PROVIDED DATA
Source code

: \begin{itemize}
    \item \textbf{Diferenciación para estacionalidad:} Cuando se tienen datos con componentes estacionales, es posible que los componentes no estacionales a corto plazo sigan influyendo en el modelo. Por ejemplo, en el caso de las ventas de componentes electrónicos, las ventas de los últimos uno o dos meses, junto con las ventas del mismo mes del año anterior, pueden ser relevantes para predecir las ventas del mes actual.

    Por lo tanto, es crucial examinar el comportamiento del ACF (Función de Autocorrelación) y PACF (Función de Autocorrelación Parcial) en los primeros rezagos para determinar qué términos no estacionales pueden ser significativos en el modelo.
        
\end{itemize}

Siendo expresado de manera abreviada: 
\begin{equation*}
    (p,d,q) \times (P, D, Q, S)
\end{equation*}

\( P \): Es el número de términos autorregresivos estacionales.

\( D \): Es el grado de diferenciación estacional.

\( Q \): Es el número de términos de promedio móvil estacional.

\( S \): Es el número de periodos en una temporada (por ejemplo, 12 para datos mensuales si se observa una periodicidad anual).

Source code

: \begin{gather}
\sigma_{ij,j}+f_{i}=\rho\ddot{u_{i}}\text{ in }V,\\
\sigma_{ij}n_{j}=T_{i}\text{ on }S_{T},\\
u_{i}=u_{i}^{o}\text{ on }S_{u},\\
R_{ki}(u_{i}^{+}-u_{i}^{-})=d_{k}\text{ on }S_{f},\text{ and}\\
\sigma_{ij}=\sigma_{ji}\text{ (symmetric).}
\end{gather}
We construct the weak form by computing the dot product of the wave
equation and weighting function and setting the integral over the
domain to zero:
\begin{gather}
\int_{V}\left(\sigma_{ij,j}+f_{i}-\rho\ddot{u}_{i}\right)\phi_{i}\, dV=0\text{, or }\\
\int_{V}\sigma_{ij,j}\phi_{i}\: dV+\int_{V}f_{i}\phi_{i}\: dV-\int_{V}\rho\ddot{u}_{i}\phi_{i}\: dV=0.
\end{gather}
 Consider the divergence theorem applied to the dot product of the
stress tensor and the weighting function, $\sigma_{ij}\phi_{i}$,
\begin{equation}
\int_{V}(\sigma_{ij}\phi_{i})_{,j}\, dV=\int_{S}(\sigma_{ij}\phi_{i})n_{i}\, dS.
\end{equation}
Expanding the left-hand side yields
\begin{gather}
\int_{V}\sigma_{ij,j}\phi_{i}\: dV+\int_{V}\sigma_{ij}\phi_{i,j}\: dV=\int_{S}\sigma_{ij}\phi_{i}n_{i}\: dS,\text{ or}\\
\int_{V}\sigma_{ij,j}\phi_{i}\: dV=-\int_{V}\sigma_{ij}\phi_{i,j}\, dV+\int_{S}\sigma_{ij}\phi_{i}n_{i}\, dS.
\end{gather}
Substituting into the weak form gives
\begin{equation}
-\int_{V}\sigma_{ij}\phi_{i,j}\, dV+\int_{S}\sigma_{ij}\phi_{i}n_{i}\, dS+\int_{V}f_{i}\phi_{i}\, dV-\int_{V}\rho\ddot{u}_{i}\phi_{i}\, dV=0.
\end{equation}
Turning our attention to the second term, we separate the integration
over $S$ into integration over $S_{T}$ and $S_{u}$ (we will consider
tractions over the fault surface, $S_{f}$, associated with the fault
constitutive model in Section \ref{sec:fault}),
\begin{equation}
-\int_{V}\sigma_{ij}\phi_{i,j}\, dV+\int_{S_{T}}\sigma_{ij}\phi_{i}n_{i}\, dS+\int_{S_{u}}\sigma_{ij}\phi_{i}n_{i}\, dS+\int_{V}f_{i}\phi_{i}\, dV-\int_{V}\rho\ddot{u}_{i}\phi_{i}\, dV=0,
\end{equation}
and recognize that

PROBLEM STATEMENT
Word for word, restate the entries that appear above.

EXPECTED ANSWER
Source code

: \begin{itemize}
    \item \textbf{Diferenciación para estacionalidad:} Cuando se tienen datos con componentes estacionales, es posible que los componentes no estacionales a corto plazo sigan influyendo en el modelo. Por ejemplo, en el caso de las ventas de componentes electrónicos, las ventas de los últimos uno o dos meses, junto con las ventas del mismo mes del año anterior, pueden ser relevantes para predecir las ventas del mes actual.

    Por lo tanto, es crucial examinar el comportamiento del ACF (Función de Autocorrelación) y PACF (Función de Autocorrelación Parcial) en los primeros rezagos para determinar qué términos no estacionales pueden ser significativos en el modelo.
        
\end{itemize}

Siendo expresado de manera abreviada: 
\begin{equation*}
    (p,d,q) \times (P, D, Q, S)
\end{equation*}

\( P \): Es el número de términos autorregresivos estacionales.

\( D \): Es el grado de diferenciación estacional.

\( Q \): Es el número de términos de promedio móvil estacional.

\( S \): Es el número de periodos en una temporada (por ejemplo, 12 para datos mensuales si se observa una periodicidad anual).

Source code

: \begin{gather}
\sigma_{ij,j}+f_{i}=\rho\ddot{u_{i}}\text{ in }V,\\
\sigma_{ij}n_{j}=T_{i}\text{ on }S_{T},\\
u_{i}=u_{i}^{o}\text{ on }S_{u},\\
R_{ki}(u_{i}^{+}-u_{i}^{-})=d_{k}\text{ on }S_{f},\text{ and}\\
\sigma_{ij}=\sigma_{ji}\text{ (symmetric).}
\end{gather}
We construct the weak form by computing the dot product of the wave
equation and weighting function and setting the integral over the
domain to zero:
\begin{gather}
\int_{V}\left(\sigma_{ij,j}+f_{i}-\rho\ddot{u}_{i}\right)\phi_{i}\, dV=0\text{, or }\\
\int_{V}\sigma_{ij,j}\phi_{i}\: dV+\int_{V}f_{i}\phi_{i}\: dV-\int_{V}\rho\ddot{u}_{i}\phi_{i}\: dV=0.
\end{gather}
 Consider the divergence theorem applied to the dot product of the
stress tensor and the weighting function, $\sigma_{ij}\phi_{i}$,
\begin{equation}
\int_{V}(\sigma_{ij}\phi_{i})_{,j}\, dV=\int_{S}(\sigma_{ij}\phi_{i})n_{i}\, dS.
\end{equation}
Expanding the left-hand side yields
\begin{gather}
\int_{V}\sigma_{ij,j}\phi_{i}\: dV+\int_{V}\sigma_{ij}\phi_{i,j}\: dV=\int_{S}\sigma_{ij}\phi_{i}n_{i}\: dS,\text{ or}\\
\int_{V}\sigma_{ij,j}\phi_{i}\: dV=-\int_{V}\sigma_{ij}\phi_{i,j}\, dV+\int_{S}\sigma_{ij}\phi_{i}n_{i}\, dS.
\end{gather}
Substituting into the weak form gives
\begin{equation}
-\int_{V}\sigma_{ij}\phi_{i,j}\, dV+\int_{S}\sigma_{ij}\phi_{i}n_{i}\, dS+\int_{V}f_{i}\phi_{i}\, dV-\int_{V}\rho\ddot{u}_{i}\phi_{i}\, dV=0.
\end{equation}
Turning our attention to the second term, we separate the integration
over $S$ into integration over $S_{T}$ and $S_{u}$ (we will consider
tractions over the fault surface, $S_{f}$, associated with the fault
constitutive model in Section \ref{sec:fault}),
\begin{equation}
-\int_{V}\sigma_{ij}\phi_{i,j}\, dV+\int_{S_{T}}\sigma_{ij}\phi_{i}n_{i}\, dS+\int_{S_{u}}\sigma_{ij}\phi_{i}n_{i}\, dS+\int_{V}f_{i}\phi_{i}\, dV-\int_{V}\rho\ddot{u}_{i}\phi_{i}\, dV=0,
\end{equation}
and recognize that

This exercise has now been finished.